* _Task material_
• • •

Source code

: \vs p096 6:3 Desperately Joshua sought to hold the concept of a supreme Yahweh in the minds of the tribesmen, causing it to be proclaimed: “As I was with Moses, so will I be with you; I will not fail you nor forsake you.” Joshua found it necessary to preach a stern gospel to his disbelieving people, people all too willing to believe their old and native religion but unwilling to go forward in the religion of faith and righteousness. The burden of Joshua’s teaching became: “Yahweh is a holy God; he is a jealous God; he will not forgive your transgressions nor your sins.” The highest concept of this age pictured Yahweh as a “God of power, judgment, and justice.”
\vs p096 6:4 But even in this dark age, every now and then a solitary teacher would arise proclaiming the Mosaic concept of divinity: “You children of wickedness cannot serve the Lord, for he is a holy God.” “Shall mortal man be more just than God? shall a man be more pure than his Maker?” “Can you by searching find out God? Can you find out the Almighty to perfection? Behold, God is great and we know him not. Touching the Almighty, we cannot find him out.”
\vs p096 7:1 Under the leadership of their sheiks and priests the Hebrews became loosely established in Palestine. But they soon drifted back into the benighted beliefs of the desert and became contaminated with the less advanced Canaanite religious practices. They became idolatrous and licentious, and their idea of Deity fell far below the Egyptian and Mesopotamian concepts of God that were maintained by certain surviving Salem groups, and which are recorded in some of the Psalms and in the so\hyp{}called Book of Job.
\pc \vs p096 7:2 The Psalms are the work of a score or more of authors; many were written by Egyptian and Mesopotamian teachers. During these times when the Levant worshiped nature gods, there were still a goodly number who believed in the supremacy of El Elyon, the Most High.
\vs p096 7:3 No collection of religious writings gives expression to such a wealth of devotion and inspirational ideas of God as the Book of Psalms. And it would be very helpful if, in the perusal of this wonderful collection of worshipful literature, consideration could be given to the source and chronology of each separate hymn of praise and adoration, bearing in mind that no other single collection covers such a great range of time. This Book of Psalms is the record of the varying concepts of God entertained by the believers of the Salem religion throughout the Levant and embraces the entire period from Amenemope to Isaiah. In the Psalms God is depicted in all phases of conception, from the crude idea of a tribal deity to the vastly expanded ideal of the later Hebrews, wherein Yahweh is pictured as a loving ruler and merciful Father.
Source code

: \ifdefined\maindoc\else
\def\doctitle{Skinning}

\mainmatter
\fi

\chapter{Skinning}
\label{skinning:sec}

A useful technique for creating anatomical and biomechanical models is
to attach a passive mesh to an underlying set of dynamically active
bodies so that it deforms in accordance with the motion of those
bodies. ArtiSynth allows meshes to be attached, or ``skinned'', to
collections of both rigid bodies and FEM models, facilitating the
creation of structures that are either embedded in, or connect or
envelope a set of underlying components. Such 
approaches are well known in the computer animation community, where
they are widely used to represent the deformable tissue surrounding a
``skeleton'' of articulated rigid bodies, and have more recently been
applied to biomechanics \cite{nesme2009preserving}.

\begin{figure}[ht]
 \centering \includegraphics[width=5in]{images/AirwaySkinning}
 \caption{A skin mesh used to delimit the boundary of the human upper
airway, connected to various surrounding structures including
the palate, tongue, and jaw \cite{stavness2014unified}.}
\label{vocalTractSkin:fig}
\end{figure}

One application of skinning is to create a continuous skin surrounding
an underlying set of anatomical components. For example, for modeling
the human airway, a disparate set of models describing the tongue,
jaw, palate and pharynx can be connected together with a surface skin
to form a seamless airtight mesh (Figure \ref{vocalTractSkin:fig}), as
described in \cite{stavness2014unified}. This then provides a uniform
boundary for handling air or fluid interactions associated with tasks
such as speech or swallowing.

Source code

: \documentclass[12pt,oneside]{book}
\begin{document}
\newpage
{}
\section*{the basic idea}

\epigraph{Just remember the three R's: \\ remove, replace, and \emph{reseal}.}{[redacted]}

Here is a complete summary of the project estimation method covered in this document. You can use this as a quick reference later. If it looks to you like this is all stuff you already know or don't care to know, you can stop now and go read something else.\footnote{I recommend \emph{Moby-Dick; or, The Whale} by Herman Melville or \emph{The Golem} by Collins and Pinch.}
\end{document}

• • •

* _Task to complete_
Each line that contains "used" is to be copied from the listing above.

* _Task response_
they are widely used to represent the deformable tissue surrounding a
 \caption{A skin mesh used to delimit the boundary of the human upper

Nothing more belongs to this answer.